## Exercise aim
Check every line of the data below for the word "Bwipo". Copy the ones that have it.

[Items from a data source]
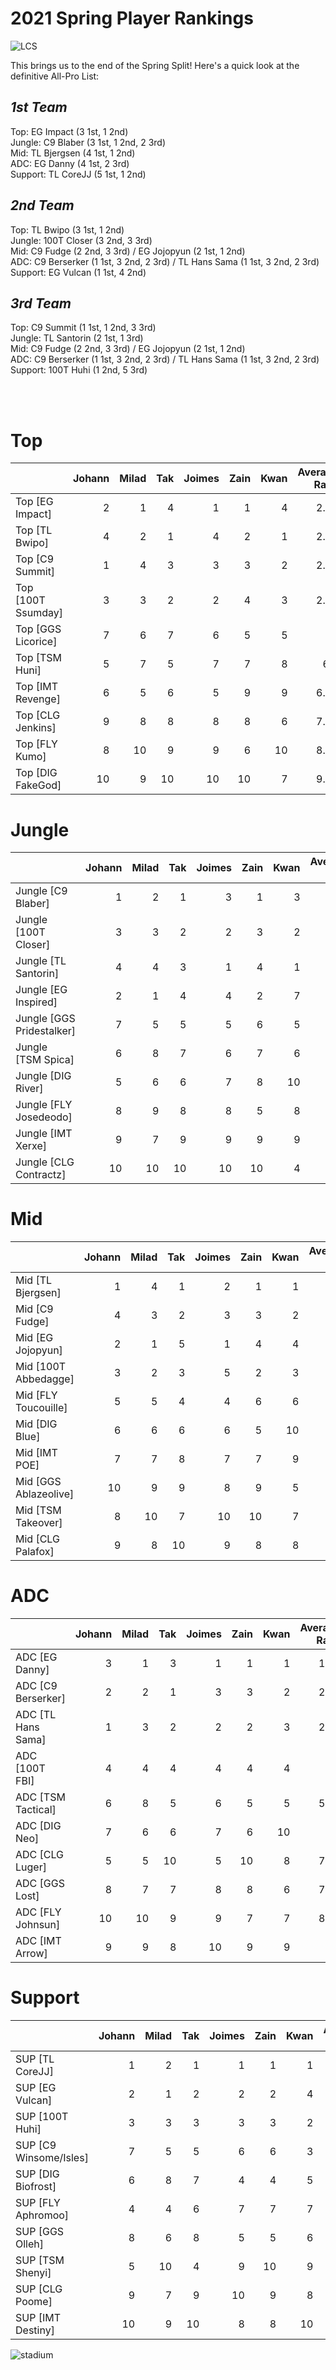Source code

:# 2021 Spring Player Rankings

![LCS](images/LCS_image.jpeg)
<br/>

This brings us to the end of the Spring Split!  Here's a quick look at the definitive All-Pro List:

## ***1st Team***
Top: EG Impact (3 1st, 1 2nd) <br/>
Jungle: C9 Blaber (3 1st, 1 2nd, 2 3rd)<br/>
Mid: TL Bjergsen (4 1st, 1 2nd)<br/>
ADC: EG Danny (4 1st, 2 3rd)<br/>
Support: TL CoreJJ (5 1st, 1 2nd)<br/>

## ***2nd Team***
Top: TL Bwipo (3 1st, 1 2nd)<br/>
Jungle: 100T Closer (3 2nd, 3 3rd)<br/>
Mid: C9 Fudge (2 2nd, 3 3rd) / EG Jojopyun (2 1st, 1 2nd)<br/>
ADC: C9 Berserker (1 1st, 3 2nd, 2 3rd) / TL Hans Sama (1 1st, 3 2nd, 2 3rd)<br/>
Support: EG Vulcan (1 1st, 4 2nd)<br/>

## ***3rd Team***
Top: C9 Summit (1 1st, 1 2nd, 3 3rd)<br/>
Jungle: TL Santorin (2 1st, 1 3rd)<br/>
Mid: C9 Fudge (2 2nd, 3 3rd) / EG Jojopyun (2 1st, 1 2nd)<br/>
ADC: C9 Berserker (1 1st, 3 2nd, 2 3rd) / TL Hans Sama (1 1st, 3 2nd, 2 3rd)<br/>
Support: 100T Huhi (1 2nd, 5 3rd)<br/>

<br/><br/>
# **Top**
|                    |   Johann |   Milad |   Tak |   Joimes |   Zain |   Kwan |   Average Rank |   Lowest |   Highest |
|:-------------------|---------:|--------:|------:|---------:|-------:|-------:|---------------:|----------:|---------:|
| Top [EG Impact]    |        2 |       1 |     4 |        1 |      1 |      4 |        2.17 |         4 |        1 |
| Top [TL Bwipo]     |        4 |       2 |     1 |        4 |      2 |      1 |        2.33 |         4 |        1 |
| Top [C9 Summit]    |        1 |       4 |     3 |        3 |      3 |      2 |        2.67 |         4 |        1 |
| Top [100T Ssumday] |        3 |       3 |     2 |        2 |      4 |      3 |        2.83 |         4 |        2 |
| Top [GGS Licorice] |        7 |       6 |     7 |        6 |      5 |      5 |        6       |         7 |        5 |
| Top [TSM Huni]     |        5 |       7 |     5 |        7 |      7 |      8 |        6.5     |         8 |        5 |
| Top [IMT Revenge]  |        6 |       5 |     6 |        5 |      9 |      9 |        6.67 |         9 |        5 |
| Top [CLG Jenkins]  |        9 |       8 |     8 |        8 |      8 |      6 |        7.83 |         9 |        6 |
| Top [FLY Kumo]     |        8 |      10 |     9 |        9 |      6 |     10 |        8.67 |        10 |        6 |
| Top [DIG FakeGod]  |       10 |       9 |    10 |       10 |     10 |      7 |        9.33 |        10 |        7 |


# **Jungle**

|                           |   Johann |   Milad |   Tak |   Joimes |   Zain |   Kwan |   Average Rank |   Lowest |   Highest |
|:--------------------------|---------:|--------:|------:|---------:|-------:|-------:|---------------:|----------:|---------:|
| Jungle [C9 Blaber]        |        1 |       2 |     1 |        3 |      1 |      3 |        1.83 |         3 |        1 |
| Jungle [100T Closer]      |        3 |       3 |     2 |        2 |      3 |      2 |        2.5     |         3 |        2 |
| Jungle [TL Santorin]      |        4 |       4 |     3 |        1 |      4 |      1 |        2.83 |         4 |        1 |
| Jungle [EG Inspired]      |        2 |       1 |     4 |        4 |      2 |      7 |        3.33 |         7 |        1 |
| Jungle [GGS Pridestalker] |        7 |       5 |     5 |        5 |      6 |      5 |        5.5     |         7 |        5 |
| Jungle [TSM Spica]        |        6 |       8 |     7 |        6 |      7 |      6 |        6.67 |         8 |        6 |
| Jungle [DIG River]        |        5 |       6 |     6 |        7 |      8 |     10 |        7       |        10 |        5 |
| Jungle [FLY Josedeodo]    |        8 |       9 |     8 |        8 |      5 |      8 |        7.67 |         9 |        5 |
| Jungle [IMT Xerxe]        |        9 |       7 |     9 |        9 |      9 |      9 |        8.67 |         9 |        7 |
| Jungle [CLG Contractz]    |       10 |      10 |    10 |       10 |     10 |      4 |        9       |        10 |        4 |


# **Mid**

|                       |   Johann |   Milad |   Tak |   Joimes |   Zain |   Kwan |   Average Rank |   Lowest |   Highest |
|:----------------------|---------:|--------:|------:|---------:|-------:|-------:|---------------:|----------:|---------:|
| Mid [TL Bjergsen]     |        1 |       4 |     1 |        2 |      1 |      1 |        1.67 |         4 |        1 |
| Mid [C9 Fudge]        |        4 |       3 |     2 |        3 |      3 |      2 |        2.83 |         4 |        2 |
| Mid [EG Jojopyun]     |        2 |       1 |     5 |        1 |      4 |      4 |        2.83 |         5 |        1 |
| Mid [100T Abbedagge]  |        3 |       2 |     3 |        5 |      2 |      3 |        3       |         5 |        2 |
| Mid [FLY Toucouille]  |        5 |       5 |     4 |        4 |      6 |      6 |        5       |         6 |        4 |
| Mid [DIG Blue]        |        6 |       6 |     6 |        6 |      5 |     10 |        6.5     |        10 |        5 |
| Mid [IMT POE]         |        7 |       7 |     8 |        7 |      7 |      9 |        7.5     |         9 |        7 |
| Mid [GGS Ablazeolive] |       10 |       9 |     9 |        8 |      9 |      5 |        8.33 |        10 |        5 |
| Mid [TSM Takeover]    |        8 |      10 |     7 |       10 |     10 |      7 |        8.67|        10 |        7 |
| Mid [CLG Palafox]     |        9 |       8 |    10 |        9 |      8 |      8 |        8.67 |        10 |        8 |


# **ADC**

|                    |   Johann |   Milad |   Tak |   Joimes |   Zain |   Kwan |   Average Rank |   Lowest |   Highest |
|:-------------------|---------:|--------:|------:|---------:|-------:|-------:|---------------:|----------:|---------:|
| ADC [EG Danny]     |        3 |       1 |     3 |        1 |      1 |      1 |        1.66 |         3 |        1 |
| ADC [C9 Berserker] |        2 |       2 |     1 |        3 |      3 |      2 |        2.17 |         3 |        1 |
| ADC [TL Hans Sama] |        1 |       3 |     2 |        2 |      2 |      3 |        2.17|         3 |        1 |
| ADC [100T FBI]     |        4 |       4 |     4 |        4 |      4 |      4 |        4       |         4 |        4 |
| ADC [TSM Tactical] |        6 |       8 |     5 |        6 |      5 |      5 |        5.83 |         8 |        5 |
| ADC [DIG Neo]      |        7 |       6 |     6 |        7 |      6 |     10 |        7       |        10 |        6 |
| ADC [CLG Luger]    |        5 |       5 |    10 |        5 |     10 |      8 |        7.17 |        10 |        5 |
| ADC [GGS Lost]     |        8 |       7 |     7 |        8 |      8 |      6 |        7.33 |         8 |        6 |
| ADC [FLY Johnsun]  |       10 |      10 |     9 |        9 |      7 |      7 |        8.67 |        10 |        7 |
| ADC [IMT Arrow]    |        9 |       9 |     8 |       10 |      9 |      9 |        9       |        10 |        8 |


# **Support**

|                        |   Johann |   Milad |   Tak |   Joimes |   Zain |   Kwan |   Average Rank |   Lowest |   Highest |
|:-----------------------|---------:|--------:|------:|---------:|-------:|-------:|---------------:|----------:|---------:|
| SUP [TL CoreJJ]        |        1 |       2 |     1 |        1 |      1 |      1 |        1.17 |         2 |        1 |
| SUP [EG Vulcan]        |        2 |       1 |     2 |        2 |      2 |      4 |        2.17 |         4 |        1 |
| SUP [100T Huhi]        |        3 |       3 |     3 |        3 |      3 |      2 |        2.83 |         3 |        2 |
| SUP [C9 Winsome/Isles] |        7 |       5 |     5 |        6 |      6 |      3 |        5.33 |         7 |        3 |
| SUP [DIG Biofrost]     |        6 |       8 |     7 |        4 |      4 |      5 |        5.67 |         8 |        4 |
| SUP [FLY Aphromoo]     |        4 |       4 |     6 |        7 |      7 |      7 |        5.83 |         7 |        4 |
| SUP [GGS Olleh]        |        8 |       6 |     8 |        5 |      5 |      6 |        6.33 |         8 |        5 |
| SUP [TSM Shenyi]       |        5 |      10 |     4 |        9 |     10 |      9 |        7.83 |        10 |        4 |
| SUP [CLG Poome]        |        9 |       7 |     9 |       10 |      9 |      8 |        8.67 |        10 |        7 |
| SUP [IMT Destiny]      |       10 |       9 |    10 |        8 |      8 |     10 |        9.17|        10 |        8 |


![stadium](images/LCS_stadium.jpg)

## Worked solution
Top: TL Bwipo (3 1st, 1 2nd)<br/>
| Top [TL Bwipo]     |        4 |       2 |     1 |        4 |      2 |      1 |        2.33 |         4 |        1 |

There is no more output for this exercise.